Trump was obsessed with the the perception that he was not really in charge. He reportedly threw a fit over a Time magazine cover that showed Steve Bannon with the caption, "The Great Manipulator" at the bottom.  To Trump this demeaned his authority by elevating a member of his cabinet. He lashed out by pointing out that Bannon had "zero" influence over him. Without quite realizing it, Trump confirmed what his harshest critics had been saying: that nothing or nobody was capable of reaching him. The leader of the free world was indeed his own island.

This paranoia had other consequences besides mere ranting and raving; it ostensibly paralyzed the administration. Well into its first year, its agenda, apart from appointing conservative judges to the courts and slashing one regulation after another, was all but stalled. Wolff cites the frustration deputy chief of staff Katie Walsh was having getting the administration to actually govern.
During that first month, Walsh’s disbelief and even fear about what was happening in the White House moved her to think about quitting. Every day after that became a countdown toward the moment she knew she wouldn’t be able to take it anymore. To Walsh, the proud political pro, the chaos, the rivalries, and the president’s own lack of focus were simply incomprehensible. In early March, not long before she left, she confronted Kushner with a simple request. “Just give me the three things the president wants to focus on,” she demanded. “What are the three priorities of this White House?”

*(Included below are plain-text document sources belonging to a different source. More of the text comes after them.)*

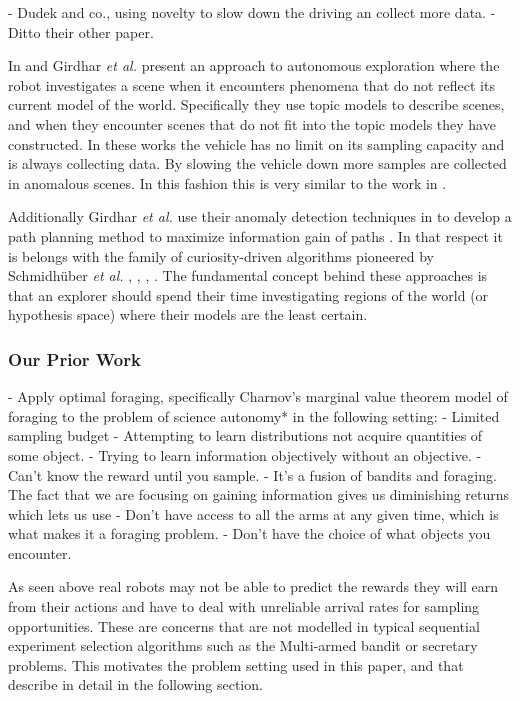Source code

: 	- Dudek and co., using novelty to slow down the driving an collect more data.
		- Ditto their other paper.

In \cite{gridhar2013autonomous} and \cite{girdhar2013Aautonomous} Girdhar
\emph{et al.} present an approach to autonomous exploration where the robot
investigates a scene when it encounters phenomena that do not reflect its
current model of the world.  Specifically they use topic models to describe
scenes, and when they encounter scenes that do not fit into the topic models
they have constructed.  In these works the vehicle has no limit on its sampling
capacity and is always collecting data.  By slowing the vehicle down more
samples are collected in anomalous scenes.  In this fashion this is very
similar to the work in \cite{thompson2013adaptive}.

Additionally Girdhar \emph{et al.} use their anomaly detection techniques in
\cite{girdhar2013autonomous} to develop a path planning method to maximize
information gain of paths \cite{girdhar2014curiosity}.  In that respect it is
belongs with the family of curiosity-driven algorithms pioneered by
Schmidh{\"u}ber \emph{et al.} \cite{schmidhuber1997what},
\cite{schmidhuber2003exploring}, \cite{schmidhuber2009simple},
\cite{sun2011planning}.  The fundamental concept behind these approaches is
that an explorer should spend their time investigating regions of the world (or
hypothesis space) where their models are the least certain.

\subsubsection{Our Prior Work}
		- Apply optimal foraging, specifically Charnov's marginal value theorem
		model of foraging to the problem of science autonomy* in the following setting:	
			- Limited sampling budget
			- Attempting to learn distributions not acquire quantities of some object.
			- Trying to learn information objectively without an objective. 
			- Can't know the reward until you sample.
			- It's a fusion of bandits and foraging.  The fact that we are focusing on gaining information gives us diminishing returns which lets us use 
			- Don't have access to all the arms at any given time, which is what makes it a foraging problem.
			- Don't have the choice of what objects you encounter.

As seen above real robots may not be able to predict the rewards they will earn from their actions and have to deal with unreliable arrival rates for sampling opportunities.  These are concerns that are not modelled in typical sequential experiment selection algorithms such as the Multi-armed bandit or secretary problems.  This motivates the problem setting used in this paper, and that describe in detail in the following section.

It was the most basic question imaginable — one that any qualified presidential candidate would have answered long before he took up residence at 1600 Pennsylvania Avenue. Six weeks into Trump’s presidency, Kushner was wholly without an answer.

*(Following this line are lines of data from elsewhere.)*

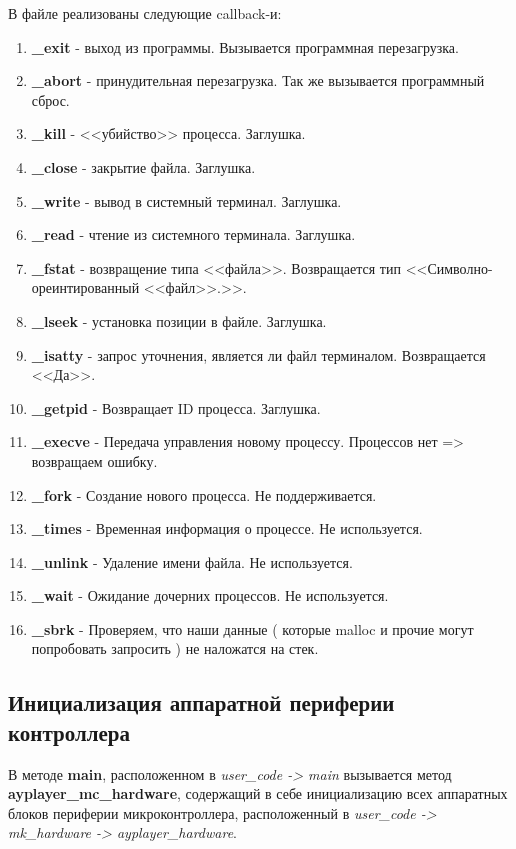 \documentclass[a4paper, 12pt]{article}
\begin{document}
В файле реализованы следующие callback-и:
\begin{enumerate}
	\item \textbf{\_exit} - выход из программы. Вызывается программная перезагрузка.
	\item \textbf{\_abort} - принудительная перезагрузка. Так же вызывается программный сброс.
	\item \textbf{\_kill} - <<убийство>> процесса. Заглушка.
	\item \textbf{\_close} - закрытие файла. Заглушка.
	\item \textbf{\_write} - вывод в системный терминал. Заглушка.
	\item \textbf{\_read} - чтение из системного терминала. Заглушка.
	\item \textbf{\_fstat} - возвращение типа <<файла>>. Возвращается тип <<Символно-ореинтированный <<файл>>.>>.
	\item \textbf{\_lseek} - установка позиции в файле. Заглушка.
	\item \textbf{\_isatty} - запрос уточнения, является ли файл терминалом. Возвращается <<Да>>.
	\item \textbf{\_getpid} - Возвращает ID процесса. Заглушка.
	\item \textbf{\_execve} - Передача управления новому процессу. Процессов нет => возвращаем ошибку.
	\item \textbf{\_fork} - Создание нового процесса. Не поддерживается.
	\item \textbf{\_times} - Временная информация о процессе. Не используется.
	\item \textbf{\_unlink} - Удаление имени файла. Не используется.
	\item \textbf{\_wait} - Ожидание дочерних процессов. Не используется.
	\item \textbf{\_sbrk} - Проверяем, что наши данные ( которые malloc и прочие могут попробовать запросить ) не наложатся на стек.
\end{enumerate}

\subsection{Инициализация аппаратной периферии контроллера}
В методе \textbf{main}, расположенном в \textit{user\_\-code -> main} вызывается метод \textbf{ayplayer\_\-mc\_\-hardware}, содержащий в себе инициализацию всех аппаратных блоков периферии микроконтроллера, расположенный в \textit{user\_\-code -> mk\_\-hardware -> ayplayer\_\-hardware}. 
\end{document}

“Yes,” he said to Walsh. “We should probably have that conversation.”
That conversation, like so many others, never took place. That's because this president has surrounded himself with people who cannot or will not speak truth to power. Far from carrying out his agenda, they seem more interested in staying in the good graces of their boss. The Trump White House has been referred to as a "daycare center" by some; it's really more like an insane asylum where the inmates take their marching orders from the head inmate. And thanks to Michael Wolff, we have first-hand accounts of the dysfunction that permeates every element within it.

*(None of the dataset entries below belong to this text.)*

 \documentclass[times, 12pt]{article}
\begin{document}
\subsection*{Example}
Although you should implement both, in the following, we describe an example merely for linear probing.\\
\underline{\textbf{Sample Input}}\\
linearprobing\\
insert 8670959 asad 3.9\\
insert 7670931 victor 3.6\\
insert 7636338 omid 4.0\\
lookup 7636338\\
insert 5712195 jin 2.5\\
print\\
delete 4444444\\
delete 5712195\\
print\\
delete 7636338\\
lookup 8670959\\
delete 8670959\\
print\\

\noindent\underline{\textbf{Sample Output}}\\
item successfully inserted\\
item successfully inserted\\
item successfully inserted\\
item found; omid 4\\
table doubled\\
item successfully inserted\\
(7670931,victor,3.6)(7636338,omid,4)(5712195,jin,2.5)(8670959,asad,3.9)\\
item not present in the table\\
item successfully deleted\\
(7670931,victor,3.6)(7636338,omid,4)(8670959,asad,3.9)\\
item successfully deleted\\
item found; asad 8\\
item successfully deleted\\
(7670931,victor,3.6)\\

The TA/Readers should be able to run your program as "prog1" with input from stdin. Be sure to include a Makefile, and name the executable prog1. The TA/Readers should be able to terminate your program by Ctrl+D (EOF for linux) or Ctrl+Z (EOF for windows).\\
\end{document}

A paranoid president who never wanted the office, with no intellectual curiosity to speak of, and the temperament of a toddler, is ill-served by a cabinet completely incapable of getting him to focus on the most rudimentary of objectives. Wolff hasn't just written a tell-all account of an administration in disarray, he's written a chilling tale worthy of being included among Alfred Hitchcock's best thrillers. The only thing missing is the shower scene.

As I stated earlier, we still don't know how much of this book is actually true and how much is the product of Wolff's overactive imagination. Some of it has already been disproven, while some of it has been confirmed by prior reporting.

This much is certain: if even half of "Fire and Fury" is borne out by the facts, then we aren't just in unchartered waters; we're in the middle of the Bermuda Triangle with Captain Ahab at the helm.